Steigt die Wahlbeteiligung, geht dies zuungunsten der Protestparteien, insbesondere am rechten Rand. Die Zaungäste im Parlament wechseln sozusagen von den Rechten Krakeelern zu interessierten
Bürgerinnen und Bürgern. Diese bekommen volle parlamentarische Bezüge und eine kleine Dienstwohnung. Arbeitgeber erhalten eine kleine Entschädigung und werden verpflichtet, die Losparlamentarier
nach dem parlamentarischen Ausflug wieder einzustellen. Passive Einkommen werden auf beides angerechnet. Insbesondere vorher sozial Benachteiligte könnten sich binnen einer Legislaturperiode
sanieren. Entweder sie gründen eine kleine Existenz, starten eine politische Karriere oder beides. Durch diese Effekte würden Parlamente nachhaltig bunter.

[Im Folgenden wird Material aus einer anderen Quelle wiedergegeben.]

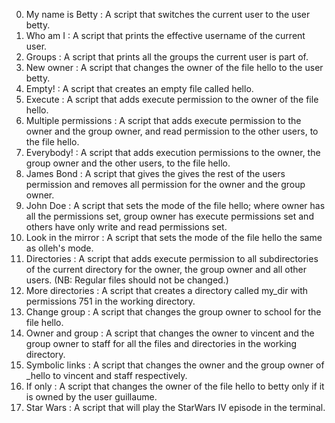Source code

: 0. My name is Betty : A script that switches the current user to the user betty.
1. Who am I : A script that prints the effective username of the current user.
2. Groups : A script that prints all the groups the current user is part of.
3. New owner : A script that changes the owner of the file hello to the user betty.
4. Empty! : A script that creates an empty file called hello.
5. Execute : A script that adds execute permission to the owner of the file hello.
6. Multiple permissions : A script that adds execute permission to the owner and the group owner, and read permission to the other users, to the file hello.
7. Everybody! : A script that adds execution permissions to the owner, the group owner and the other users, to the file hello.
8. James Bond : A script that gives the gives the rest of the users permission and removes all permission for the owner and the group owner.
9. John Doe : A script that sets the mode of the file hello; where owner has all the permissions set, group owner has execute permissions set and others have only write and read permissions set.
10. Look in the mirror : A script that sets the mode of the file hello the same as olleh's mode.
11. Directories : A script that adds execute permission to all subdirectories of the current directory for the owner, the group owner and all other users. (NB: Regular files should not be changed.)
12. More directories : A script that creates a directory called my_dir with permissions 751 in the working directory.
13. Change group : A script that changes the group owner to school for the file hello.
14. Owner and group : A script that changes the owner to vincent and the group owner to staff for all the files and directories in the working directory.
15. Symbolic links : A script that changes the owner and the group owner of _hello to vincent and staff respectively.
16. If only : A script that changes the owner of the file hello to betty only if it is owned by the user guillaume.
17. Star Wars : A script that will play the StarWars IV episode in the terminal.
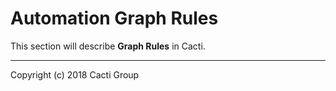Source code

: # Automation Graph Rules

This section will describe **Graph Rules** in Cacti.

---
Copyright (c) 2018 Cacti Group
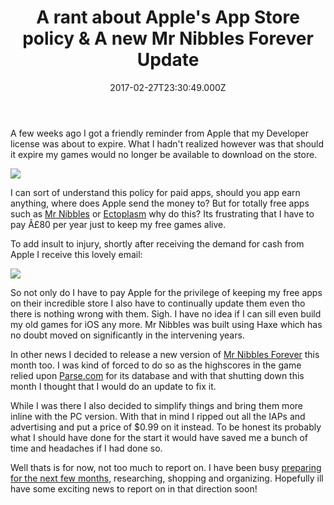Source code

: ﻿---
coverImage: >-
  /posts/a-rant-about-apples-app-store-policy-a-new-mr-nibbles-forever-update/cover.jpg
date: '2017-02-27T23:30:49.000Z'
tags:
  - annoying
  - apple
  - forced
  - hamster
  - nibbles
  - rant
  - update
title: A rant about Apple's App Store policy & A new Mr Nibbles Forever Update
oldUrl: >-
  /mr-nibbles-forever/a-rant-about-apples-app-store-policy-a-new-mr-nibbles-forever-update
---

A few weeks ago I got a friendly reminder from Apple that my Developer license was about to expire. What I hadn't realized however was that should it expire my games would no longer be available to download on the store.<!-- more -->

[![](https://www.mikecann.blog/wp-content/uploads/2017/02/chrome_2017-02-28_07-11-33-1024x451.png)](https://www.mikecann.blog/wp-content/uploads/2017/02/chrome_2017-02-28_07-11-33.png)

I can sort of understand this policy for paid apps, should you app earn anything, where does Apple send the money to? But for totally free apps such as [Mr Nibbles](https://itunes.apple.com/us/app/mr-nibbles/id552109003?mt=8) or [Ectoplasm](https://itunes.apple.com/us/app/ectoplasm/id619071417?mt=8) why do this? Its frustrating that I have to pay Â£80 per year just to keep my free games alive.

To add insult to injury, shortly after receiving the demand for cash from Apple I receive this lovely email:

[![](https://www.mikecann.blog/wp-content/uploads/2017/02/chrome_2017-02-15_07-56-10-1024x642.png)](https://www.mikecann.blog/wp-content/uploads/2017/02/chrome_2017-02-15_07-56-10.png)

So not only do I have to pay Apple for the privilege of keeping my free apps on their incredible store I also have to continually update them even tho there is nothing wrong with them. Sigh. I have no idea if I can sill even build my old games for iOS any more. Mr Nibbles was built using Haxe which has no doubt moved on significantly in the intervening years.

In other news I decided to release a new version of [Mr Nibbles Forever](https://itunes.apple.com/us/app/mr-nibbles-forever/id958818922?mt=8) this month too. I was kind of forced to do so as the highscores in the game relied upon [Parse.com](https://Parse.com) for its database and with that shutting down this month I thought that I would do an update to fix it.

While I was there I also decided to simplify things and bring them more inline with the PC version. With that in mind I ripped out all the IAPs and advertising and put a price of \$0.99 on it instead. To be honest its probably what I should have done for the start it would have saved me a bunch of time and headaches if I had done so.

Well thats is for now, not too much to report on. I have been busy [preparing for the next few months](https://www.mikecann.blog/travel/camping-australia-2017-the-plan/), researching, shopping and organizing. Hopefully ill have some exciting news to report on in that direction soon!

Nun aber zu den Bedenken: Bricht durch das Verlosen von Parlamentssitzen nicht der Mob in die heiligen Hallen ein? Erhalten nicht die Rechten Fackelträger Zugang, die ich in ihrem Einfluss
beschränken will? Das Gesetz der großen Zahl legt nahe, dass die z.B. 150 Losparlamentarier in etwa denn Bevölkerungsschnitt repräsentieren. Und der ist aktuell auch weder rechts noch anderweitig
extremistisch. Die Größe der Losfraktion würde sich auf ein demokratieförderliches Maß einpendeln. Insbesondere gutsituierte Bürgerinnen und Bürger westlicher Wohlstandsnationen wähnen sich im
Nonplusultra der Demokratie angelangt. Die bekannten Instrumente wären das endgültige und vollständige Instrumentarium der Demokratie und diese nur deren Anwendung. Demokratie ist aber ein
allgemeiner Anspruch an politische Systeme, dass ihre Bürgerinnen und Bürger deren Entwicklung gleichberechtigt beeinflussen können. Die Wahldemokratie hat hierzu noch vor Kurzem Unvorstellbares
geleistet. Ihre Konservierung wird aber bedeuten, dass sie eine Kaste der Funktionsträger herausbildet, für die Wahlen ein notwendiges Ritual darstellen. Der Zufall würde die Abschottung der
Parlamentarier immer wieder aufbrechen. Bürgerinnen und Bürger die bisher nicht beteiligt waren, erhielten so Zugang und Anreiz zu politischer Tätigkeit. Politische Funktionsträger einen
konkreten Grund, ihre Tätigkeit an Themen und Bedürfnissen der Außenstehenden zu orientieren. Solche stetigen Störungen des Systems sind seit jeher die Kneippkur der Demokratie.